SA asked to appear before ICC over al-Bashir’s escape in 2015
Officials will be asked to explain their failure to arrest the Sudanese leader, who is indicted for war crimes.
Sudanese President Omar al-Bashir (R) meets with South African President Jacob Zuma during an official two-day visit on January 31, 2015 in the capital Khartoum.AFP PHOTO / ASHRAF SHAZLY ASHRAF SHAZLY / AFP
The South African government has reportedly been asked to appear at the International Criminal Court (ICC) next month to account for its failure to arrest Sudan’s President Omar Hassan al-Bashir during a visit to the country two years ago.
Reuters reports that the acting chief state law adviser on Wednesday said the government has been asked to appear before the court at The Hague in the Netherlands on April 7.
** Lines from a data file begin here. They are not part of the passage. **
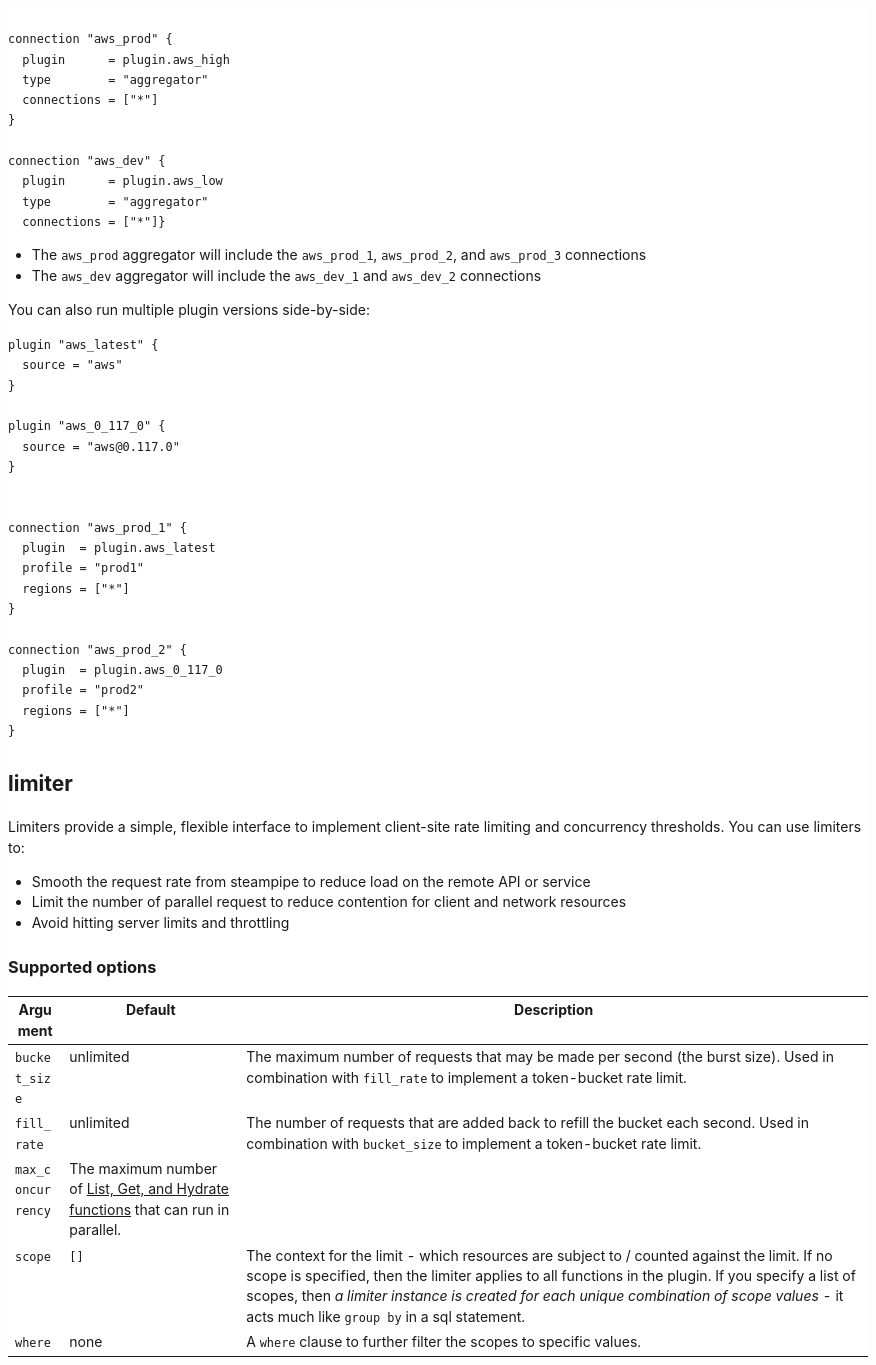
 ```hcl

connection "aws_prod" {
  plugin      = plugin.aws_high
  type        = "aggregator"
  connections = ["*"]
}

connection "aws_dev" {
  plugin      = plugin.aws_low
  type        = "aggregator"
  connections = ["*"]}
```

- The `aws_prod` aggregator will include the `aws_prod_1`, `aws_prod_2`, and `aws_prod_3` connections
- The `aws_dev` aggregator will include the `aws_dev_1` and `aws_dev_2` connections


You can also run multiple plugin versions side-by-side:

```hcl
plugin "aws_latest" {
  source = "aws"
}

plugin "aws_0_117_0" {
  source = "aws@0.117.0"
}


connection "aws_prod_1" {
  plugin  = plugin.aws_latest
  profile = "prod1"
  regions = ["*"]
}

connection "aws_prod_2" {
  plugin  = plugin.aws_0_117_0
  profile = "prod2"
  regions = ["*"]
}
```


## limiter

Limiters provide a simple, flexible interface to implement client-site rate limiting and concurrency thresholds.  You can use limiters to:
- Smooth the request rate from steampipe to reduce load on the remote API or service
- Limit the number of parallel request to reduce  contention for client and network resources
- Avoid hitting server limits and throttling

### Supported options  
| Argument          | Default   | Description 
|-------------------|-----------|--------------------
| `bucket_size`     | unlimited | The maximum number of requests that may be made per second (the burst size).  Used in combination with `fill_rate` to implement a token-bucket rate limit.
| `fill_rate`       | unlimited | The number of requests that are added back to refill the bucket each second.  Used in combination with `bucket_size` to implement a token-bucket rate limit.
| `max_concurrency` | The maximum number of [List, Get, and Hydrate functions](/docs/develop/writing-plugins#hydrate-functions) that can run in parallel.
| `scope`           | `[]`       | The context for the limit - which resources are subject to / counted against the limit. If no scope is specified, then the limiter applies to all functions in the plugin.  If you specify a list of scopes, then *a limiter instance is created for each unique combination of scope values* - it acts much like `group by` in a sql statement. 
| `where`           | none       | A `where` clause to further filter the scopes to specific values.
Following last month’s ruling by the North Gauteng High Court which found the country’s withdrawal from the international tribunal unconstitutional, on Tuesday night government informed the United Nations (UN) that it was revoking its intention to withdraw itself as a signatory to the ICC founding treaty, the Rome Statute.
The application was brought by the Democratic Alliance (DA), which argued that only Parliament, through a vote, had the power to withdraw the country from the ICC. The administrative arm of the state could not do it alone.
The same high court handed down a judgment in 2015 declaring that government was bound by international law to arrest the Sudanese leader for the war crimes he was charged with by the ICC. Al-Bashir was in South Africa attending an African Union (AU) summit, but was not arrested and actually assisted by South African authorities to escape from a military air force base.